Catégorie(s) : Littérature => Asiatique

Critiqué par Fa, le 1 juin 2011 (La Louvière, Inscrit le 9 décembre 2004, 43 ans)
La note : 9 étoiles
Moyenne des notes : 8 étoiles (basée sur 3 avis)
Cote pondérée : 6 étoiles (20 671ème position).
Visites : 1 872 

Un cri contre le pouvoir totalitaire

Voici un livre présenté comme un chef d'oeuvre de la littérature prolétarienne. Kobayashi, dans sa courte existence, ce présentait comme un défenseur du prolétariat face un grand capital qui mange les travailleurs. Il s'agit d'un texte politique, c'est une évidence.

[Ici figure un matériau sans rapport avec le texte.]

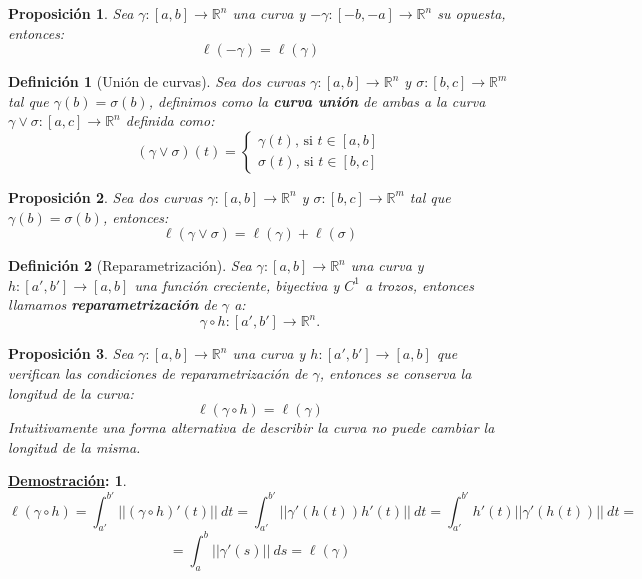 \documentclass[10pt,a4paper,openright]{book}
\theoremstyle{break}
\newtheorem*{defi}{Definición}
\newtheorem*{prop}{Proposición}
\newtheorem*{demo}{\underline{Demostración}:}
\newcommand{\dif}[1]{\ d#1}
\begin{document}
\begin{prop}
Sea $\gamma:[a,b]\rightarrow \mathbb{R}^n$ una curva y $-\gamma:[-b,-a]\rightarrow \mathbb{R}^n$ su opuesta, entonces: 
$$\ell \left( -\gamma \right) = \ell \left( \gamma \right) $$
\end{prop}

\begin{defi}[Unión de curvas]
Sea dos curvas $\gamma : \left[ a, b \right] \rightarrow \mathbb{R}^n$ y $\sigma : \left[ b, c \right] \rightarrow \mathbb{R}^m$ tal que $\gamma\left( b \right) = \sigma \left( b \right)$, definimos como la \textbf{curva unión} de ambas a la curva $\gamma \lor \sigma: \left[ a, c \right] \rightarrow \mathbb{R}^n$ definida como:
$$\left( \gamma \lor \sigma \right) \left( t \right) = \begin{cases}
    \gamma\left( t \right) \text{, si } t \in \left[ a, b \right]\\
    \sigma\left( t \right) \text{, si } t \in \left[ b, c \right] 
\end{cases}$$
\end{defi}
\begin{prop}
Sea dos curvas $\gamma : \left[ a, b \right] \rightarrow \mathbb{R}^n$ y $\sigma : \left[ b, c \right] \rightarrow \mathbb{R}^m$ tal que $\gamma\left( b \right) = \sigma \left( b \right)$, entonces:
$$\ell \left( \gamma \lor \sigma \right) = \ell \left( \gamma \right) + \ell\left( \sigma \right) $$
\end{prop}

\begin{defi}[Reparametrización]
Sea $\gamma: \left[ a, b \right] \rightarrow \mathbb{R}^n$ una curva y $h: \left[ a', b' \right] \rightarrow \left[ a, b \right]$ una función creciente, biyectiva y $C^1$ a trozos, entonces llamamos \textbf{reparametrización} de $\gamma$ a:
$$\gamma \circ h: \left[ a', b' \right] \rightarrow \mathbb{R}^n.$$
\end{defi}

\begin{prop}
Sea $\gamma: \left[ a, b \right] \rightarrow \mathbb{R}^n$ una curva y $h: \left[ a', b' \right] \rightarrow \left[ a, b \right]$ que verifican las condiciones de reparametrización de $\gamma$, entonces se conserva la longitud de la curva: 
$$\ell \left( \gamma \circ h \right) = \ell \left( \gamma \right) $$
Intuitivamente una forma alternativa de describir la curva no puede cambiar la longitud de la misma.
\end{prop}
\begin{demo}
$$\ell \left( \gamma \circ h\right) = \int_{a'}^{b'} \lvert \lvert \left( \gamma \circ h \right)'\left( t \right) \rvert \rvert \dif{t} =  \int_{a'}^{b'} \lvert \lvert \gamma'\left( h\left( t \right) \right) h'\left( t \right) \rvert \rvert \dif{t} = \int_{a'}^{b'} h'\left( t \right) \lvert \lvert \gamma'\left( h\left( t \right) \right) \rvert \rvert \dif{t} = $$
$$= \int_{a}^{b} \lvert \lvert \gamma'\left( s \right) \rvert \rvert \dif{s} = \ell \left( \gamma \right) $$    
\end{demo}
\end{document}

Politiquement, je n'adhère pas aux idées de l'auteur, mais en 1929, Soljénitsyne n'a pas encore écrit pour dénoncer le goulag.

Par contre, j'apprécie cette oeuvre comme un cri contre le totalitarisme qui s'annonce : elle nous annonce comment les hommes résistent à celui-ci, et la machinerie qui est mise en place pour réprimer ceux qui s'indignent. Mais, comme je l'ai dit, Kobayashi ignore encore que le totalitarisme et le collectivisme peuvent constituer une alliance terrifiante.

J'admire enfin la personalité de l'auteur, qui a osé s'exprimer dans le Japon d'avant-guerre. Il en paiera le prix fort, assassiné par la police tokyoïte à 29 ans.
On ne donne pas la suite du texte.